(Data to use)
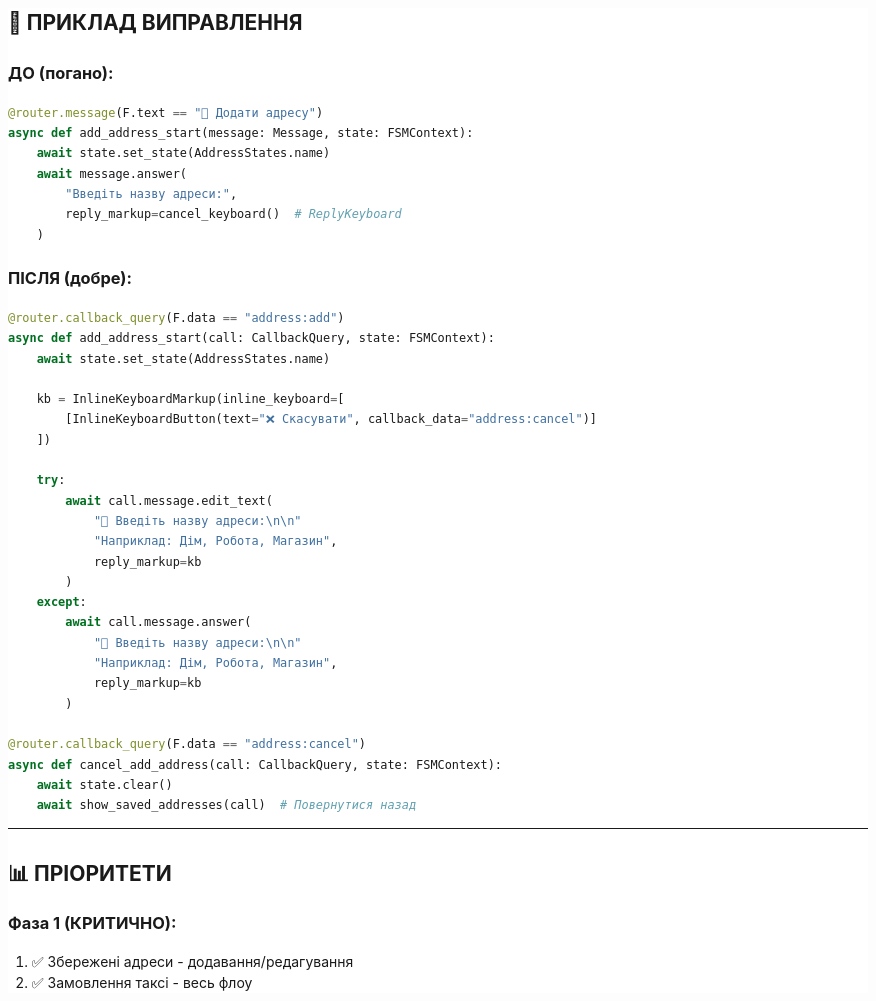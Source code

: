
## 🔧 ПРИКЛАД ВИПРАВЛЕННЯ

### ДО (погано):
```python
@router.message(F.text == "📍 Додати адресу")
async def add_address_start(message: Message, state: FSMContext):
    await state.set_state(AddressStates.name)
    await message.answer(
        "Введіть назву адреси:",
        reply_markup=cancel_keyboard()  # ReplyKeyboard
    )
```

### ПІСЛЯ (добре):
```python
@router.callback_query(F.data == "address:add")
async def add_address_start(call: CallbackQuery, state: FSMContext):
    await state.set_state(AddressStates.name)
    
    kb = InlineKeyboardMarkup(inline_keyboard=[
        [InlineKeyboardButton(text="❌ Скасувати", callback_data="address:cancel")]
    ])
    
    try:
        await call.message.edit_text(
            "📝 Введіть назву адреси:\n\n"
            "Наприклад: Дім, Робота, Магазин",
            reply_markup=kb
        )
    except:
        await call.message.answer(
            "📝 Введіть назву адреси:\n\n"
            "Наприклад: Дім, Робота, Магазин",
            reply_markup=kb
        )

@router.callback_query(F.data == "address:cancel")
async def cancel_add_address(call: CallbackQuery, state: FSMContext):
    await state.clear()
    await show_saved_addresses(call)  # Повернутися назад
```

---

## 📊 ПРІОРИТЕТИ

### Фаза 1 (КРИТИЧНО):
1. ✅ Збережені адреси - додавання/редагування
2. ✅ Замовлення таксі - весь флоу
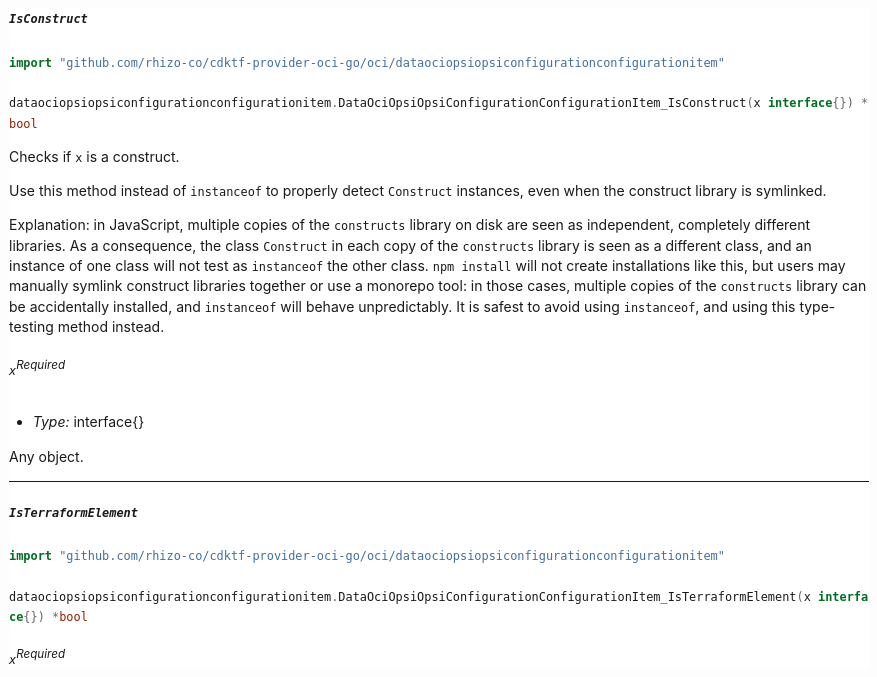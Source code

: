 
##### `IsConstruct` <a name="IsConstruct" id="rhizo-co-terraform-provider-oci.dataOciOpsiOpsiConfigurationConfigurationItem.DataOciOpsiOpsiConfigurationConfigurationItem.isConstruct"></a>

```go
import "github.com/rhizo-co/cdktf-provider-oci-go/oci/dataociopsiopsiconfigurationconfigurationitem"

dataociopsiopsiconfigurationconfigurationitem.DataOciOpsiOpsiConfigurationConfigurationItem_IsConstruct(x interface{}) *bool
```

Checks if `x` is a construct.

Use this method instead of `instanceof` to properly detect `Construct`
instances, even when the construct library is symlinked.

Explanation: in JavaScript, multiple copies of the `constructs` library on
disk are seen as independent, completely different libraries. As a
consequence, the class `Construct` in each copy of the `constructs` library
is seen as a different class, and an instance of one class will not test as
`instanceof` the other class. `npm install` will not create installations
like this, but users may manually symlink construct libraries together or
use a monorepo tool: in those cases, multiple copies of the `constructs`
library can be accidentally installed, and `instanceof` will behave
unpredictably. It is safest to avoid using `instanceof`, and using
this type-testing method instead.

###### `x`<sup>Required</sup> <a name="x" id="rhizo-co-terraform-provider-oci.dataOciOpsiOpsiConfigurationConfigurationItem.DataOciOpsiOpsiConfigurationConfigurationItem.isConstruct.parameter.x"></a>

- *Type:* interface{}

Any object.

---

##### `IsTerraformElement` <a name="IsTerraformElement" id="rhizo-co-terraform-provider-oci.dataOciOpsiOpsiConfigurationConfigurationItem.DataOciOpsiOpsiConfigurationConfigurationItem.isTerraformElement"></a>

```go
import "github.com/rhizo-co/cdktf-provider-oci-go/oci/dataociopsiopsiconfigurationconfigurationitem"

dataociopsiopsiconfigurationconfigurationitem.DataOciOpsiOpsiConfigurationConfigurationItem_IsTerraformElement(x interface{}) *bool
```

###### `x`<sup>Required</sup> <a name="x" id="rhizo-co-terraform-provider-oci.dataOciOpsiOpsiConfigurationConfigurationItem.DataOciOpsiOpsiConfigurationConfigurationItem.isTerraformElement.parameter.x"></a>
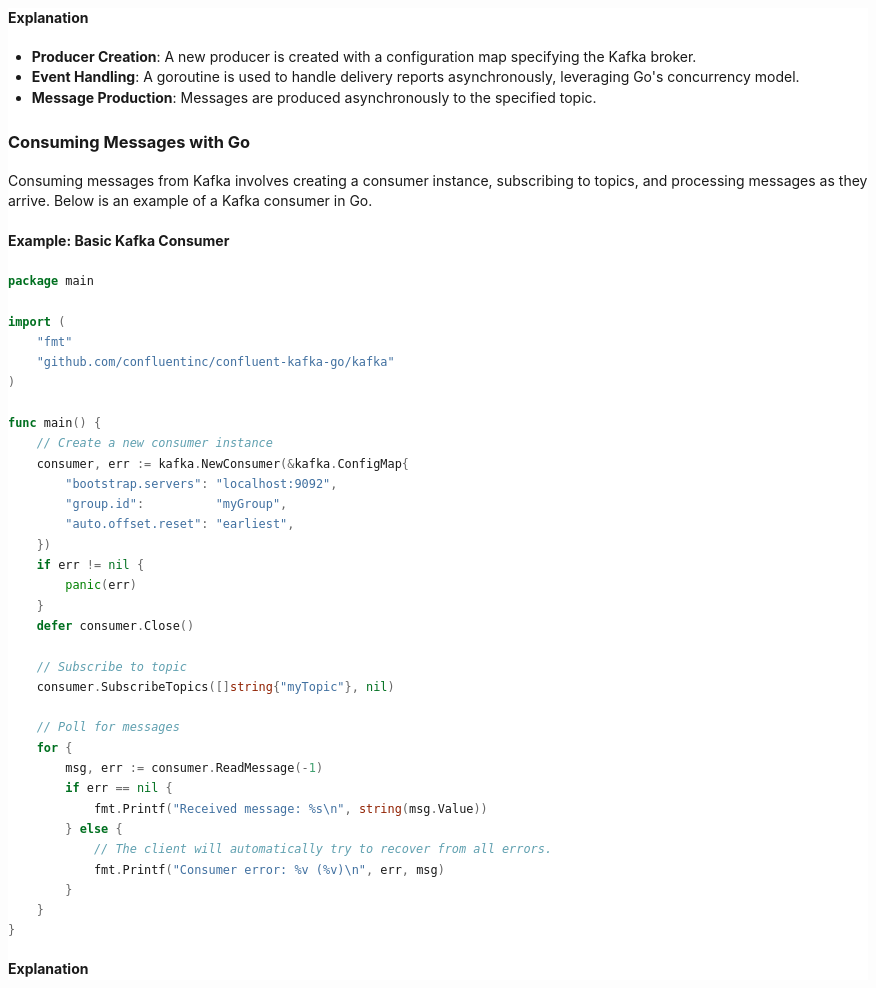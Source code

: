 #### Explanation

- **Producer Creation**: A new producer is created with a configuration map specifying the Kafka broker.
- **Event Handling**: A goroutine is used to handle delivery reports asynchronously, leveraging Go's concurrency model.
- **Message Production**: Messages are produced asynchronously to the specified topic.

### Consuming Messages with Go

Consuming messages from Kafka involves creating a consumer instance, subscribing to topics, and processing messages as they arrive. Below is an example of a Kafka consumer in Go.

#### Example: Basic Kafka Consumer

```go
package main

import (
    "fmt"
    "github.com/confluentinc/confluent-kafka-go/kafka"
)

func main() {
    // Create a new consumer instance
    consumer, err := kafka.NewConsumer(&kafka.ConfigMap{
        "bootstrap.servers": "localhost:9092",
        "group.id":          "myGroup",
        "auto.offset.reset": "earliest",
    })
    if err != nil {
        panic(err)
    }
    defer consumer.Close()

    // Subscribe to topic
    consumer.SubscribeTopics([]string{"myTopic"}, nil)

    // Poll for messages
    for {
        msg, err := consumer.ReadMessage(-1)
        if err == nil {
            fmt.Printf("Received message: %s\n", string(msg.Value))
        } else {
            // The client will automatically try to recover from all errors.
            fmt.Printf("Consumer error: %v (%v)\n", err, msg)
        }
    }
}
```

#### Explanation
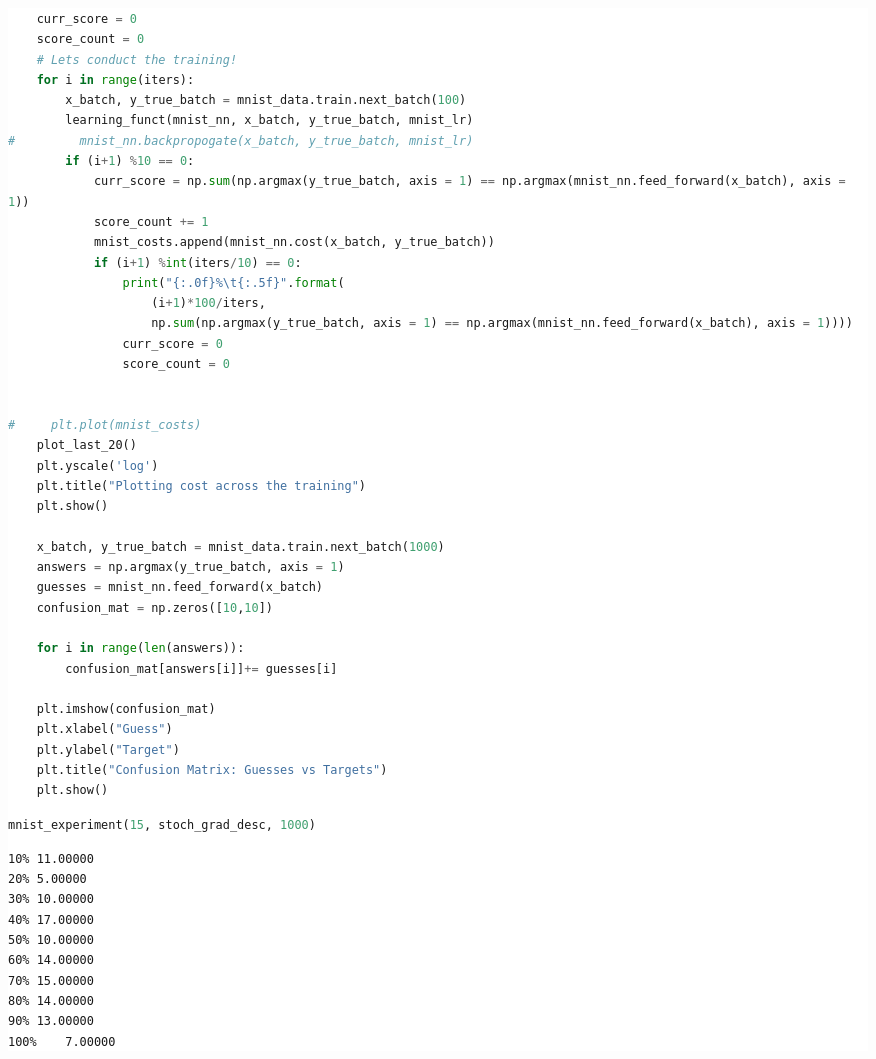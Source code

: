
 ```python
    curr_score = 0
    score_count = 0
    # Lets conduct the training!
    for i in range(iters):
        x_batch, y_true_batch = mnist_data.train.next_batch(100)
        learning_funct(mnist_nn, x_batch, y_true_batch, mnist_lr)
#         mnist_nn.backpropogate(x_batch, y_true_batch, mnist_lr)
        if (i+1) %10 == 0:
            curr_score = np.sum(np.argmax(y_true_batch, axis = 1) == np.argmax(mnist_nn.feed_forward(x_batch), axis = 1))
            score_count += 1
            mnist_costs.append(mnist_nn.cost(x_batch, y_true_batch))
            if (i+1) %int(iters/10) == 0:
                print("{:.0f}%\t{:.5f}".format(
                    (i+1)*100/iters, 
                    np.sum(np.argmax(y_true_batch, axis = 1) == np.argmax(mnist_nn.feed_forward(x_batch), axis = 1))))
                curr_score = 0
                score_count = 0


#     plt.plot(mnist_costs)
    plot_last_20()
    plt.yscale('log')
    plt.title("Plotting cost across the training")
    plt.show()

    x_batch, y_true_batch = mnist_data.train.next_batch(1000)
    answers = np.argmax(y_true_batch, axis = 1)
    guesses = mnist_nn.feed_forward(x_batch)
    confusion_mat = np.zeros([10,10])

    for i in range(len(answers)):
        confusion_mat[answers[i]]+= guesses[i]

    plt.imshow(confusion_mat)
    plt.xlabel("Guess")
    plt.ylabel("Target")
    plt.title("Confusion Matrix: Guesses vs Targets")
    plt.show()
```


```python
mnist_experiment(15, stoch_grad_desc, 1000)
```

    10%	11.00000
    20%	5.00000
    30%	10.00000
    40%	17.00000
    50%	10.00000
    60%	14.00000
    70%	15.00000
    80%	14.00000
    90%	13.00000
    100%	7.00000
    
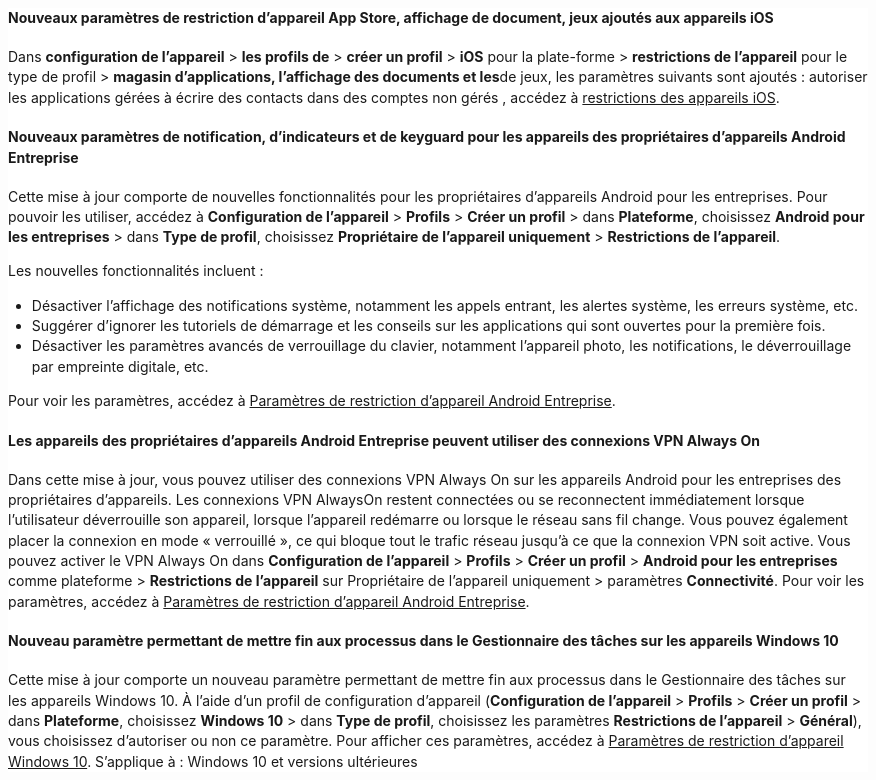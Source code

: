 #### <a name="new-app-store-doc-viewing-gaming-device-restriction-settings-added-to-ios-devices---2827760--"></a>Nouveaux paramètres de restriction d’appareil App Store, affichage de document, jeux ajoutés aux appareils iOS
Dans **configuration de l’appareil** > **les profils de** > **créer un profil** > **iOS** pour la plate-forme > **restrictions de l’appareil** pour le type de profil > **magasin d’applications, l’affichage des documents et les**de jeux, les paramètres suivants sont ajoutés : autoriser les applications gérées à écrire des contacts dans des comptes non gérés , accédez à [restrictions des appareils iOS](../configuration/device-restrictions-ios.md#app-store-doc-viewing-gaming).

#### <a name="new-notification-hints-and-keyguard-settings-to-android-enterprise-device-owner-devices---3201839-3201843---"></a>Nouveaux paramètres de notification, d’indicateurs et de keyguard pour les appareils des propriétaires d’appareils Android Entreprise
Cette mise à jour comporte de nouvelles fonctionnalités pour les propriétaires d’appareils Android pour les entreprises. Pour pouvoir les utiliser, accédez à **Configuration de l’appareil** > **Profils** > **Créer un profil** > dans **Plateforme**, choisissez **Android pour les entreprises** > dans **Type de profil**, choisissez **Propriétaire de l’appareil uniquement** > **Restrictions de l’appareil**.

Les nouvelles fonctionnalités incluent :

- Désactiver l’affichage des notifications système, notamment les appels entrant, les alertes système, les erreurs système, etc.
- Suggérer d’ignorer les tutoriels de démarrage et les conseils sur les applications qui sont ouvertes pour la première fois.
- Désactiver les paramètres avancés de verrouillage du clavier, notamment l’appareil photo, les notifications, le déverrouillage par empreinte digitale, etc.

Pour voir les paramètres, accédez à [Paramètres de restriction d’appareil Android Entreprise](../configuration/device-restrictions-android-for-work.md).

#### <a name="android-enterprise-device-owner-devices-can-use-always-on-vpn-connections---3202194---"></a>Les appareils des propriétaires d’appareils Android Entreprise peuvent utiliser des connexions VPN Always On
Dans cette mise à jour, vous pouvez utiliser des connexions VPN Always On sur les appareils Android pour les entreprises des propriétaires d’appareils. Les connexions VPN AlwaysOn restent connectées ou se reconnectent immédiatement lorsque l’utilisateur déverrouille son appareil, lorsque l’appareil redémarre ou lorsque le réseau sans fil change. Vous pouvez également placer la connexion en mode « verrouillé », ce qui bloque tout le trafic réseau jusqu’à ce que la connexion VPN soit active.
Vous pouvez activer le VPN Always On dans **Configuration de l’appareil** > **Profils** > **Créer un profil** > **Android pour les entreprises** comme plateforme > **Restrictions de l’appareil** sur Propriétaire de l’appareil uniquement > paramètres **Connectivité**. Pour voir les paramètres, accédez à [Paramètres de restriction d’appareil Android Entreprise](../configuration/device-restrictions-android-for-work.md).

#### <a name="new-setting-to-end-processes-in-task-manager-on-windows-10-devices---3285177---"></a>Nouveau paramètre permettant de mettre fin aux processus dans le Gestionnaire des tâches sur les appareils Windows 10 
Cette mise à jour comporte un nouveau paramètre permettant de mettre fin aux processus dans le Gestionnaire des tâches sur les appareils Windows 10. À l’aide d’un profil de configuration d’appareil (**Configuration de l’appareil** > **Profils** > **Créer un profil** > dans **Plateforme**, choisissez **Windows 10** > dans **Type de profil**, choisissez les paramètres **Restrictions de l’appareil** > **Général**), vous choisissez d’autoriser ou non ce paramètre.
Pour afficher ces paramètres, accédez à [Paramètres de restriction d’appareil Windows 10](../configuration/device-restrictions-windows-10.md).
S’applique à : Windows 10 et versions ultérieures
(End Data to use)
Prompt:
This exercise asks for the line with "Pour afficher ces" and all lines after it through the end of the records above, retyped exactly and with nothing else.

Reply:
Pour afficher ces paramètres, accédez à [Paramètres de restriction d’appareil Windows 10](../configuration/device-restrictions-windows-10.md).
S’applique à : Windows 10 et versions ultérieures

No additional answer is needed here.